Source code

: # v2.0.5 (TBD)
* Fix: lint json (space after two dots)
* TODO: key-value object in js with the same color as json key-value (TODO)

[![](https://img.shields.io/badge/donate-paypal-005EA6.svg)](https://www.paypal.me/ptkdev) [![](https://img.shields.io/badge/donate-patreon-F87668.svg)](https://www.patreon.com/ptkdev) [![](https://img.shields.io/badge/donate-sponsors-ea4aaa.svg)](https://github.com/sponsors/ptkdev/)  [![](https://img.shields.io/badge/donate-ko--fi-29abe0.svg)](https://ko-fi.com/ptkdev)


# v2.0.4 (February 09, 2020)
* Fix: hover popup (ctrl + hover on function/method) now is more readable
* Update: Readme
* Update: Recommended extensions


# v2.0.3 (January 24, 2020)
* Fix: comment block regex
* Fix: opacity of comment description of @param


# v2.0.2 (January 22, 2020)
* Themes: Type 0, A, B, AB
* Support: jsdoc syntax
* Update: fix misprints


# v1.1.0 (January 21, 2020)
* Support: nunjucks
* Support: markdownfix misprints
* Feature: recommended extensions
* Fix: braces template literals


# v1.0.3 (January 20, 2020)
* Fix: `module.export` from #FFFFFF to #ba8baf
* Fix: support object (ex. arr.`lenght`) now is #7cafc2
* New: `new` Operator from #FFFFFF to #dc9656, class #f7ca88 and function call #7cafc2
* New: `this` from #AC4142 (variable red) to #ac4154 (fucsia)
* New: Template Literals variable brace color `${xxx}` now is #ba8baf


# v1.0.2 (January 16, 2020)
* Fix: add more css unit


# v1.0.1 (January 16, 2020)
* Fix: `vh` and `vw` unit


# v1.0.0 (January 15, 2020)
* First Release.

+++

**YOUR GOAL**
Reproduce the records above in their entirety, unchanged.

**ANSWER FOR THE TASK**
Source code

: # v2.0.5 (TBD)
* Fix: lint json (space after two dots)
* TODO: key-value object in js with the same color as json key-value (TODO)

[![](https://img.shields.io/badge/donate-paypal-005EA6.svg)](https://www.paypal.me/ptkdev) [![](https://img.shields.io/badge/donate-patreon-F87668.svg)](https://www.patreon.com/ptkdev) [![](https://img.shields.io/badge/donate-sponsors-ea4aaa.svg)](https://github.com/sponsors/ptkdev/)  [![](https://img.shields.io/badge/donate-ko--fi-29abe0.svg)](https://ko-fi.com/ptkdev)


# v2.0.4 (February 09, 2020)
* Fix: hover popup (ctrl + hover on function/method) now is more readable
* Update: Readme
* Update: Recommended extensions


# v2.0.3 (January 24, 2020)
* Fix: comment block regex
* Fix: opacity of comment description of @param


# v2.0.2 (January 22, 2020)
* Themes: Type 0, A, B, AB
* Support: jsdoc syntax
* Update: fix misprints


# v1.1.0 (January 21, 2020)
* Support: nunjucks
* Support: markdownfix misprints
* Feature: recommended extensions
* Fix: braces template literals


# v1.0.3 (January 20, 2020)
* Fix: `module.export` from #FFFFFF to #ba8baf
* Fix: support object (ex. arr.`lenght`) now is #7cafc2
* New: `new` Operator from #FFFFFF to #dc9656, class #f7ca88 and function call #7cafc2
* New: `this` from #AC4142 (variable red) to #ac4154 (fucsia)
* New: Template Literals variable brace color `${xxx}` now is #ba8baf


# v1.0.2 (January 16, 2020)
* Fix: add more css unit


# v1.0.1 (January 16, 2020)
* Fix: `vh` and `vw` unit


# v1.0.0 (January 15, 2020)
* First Release.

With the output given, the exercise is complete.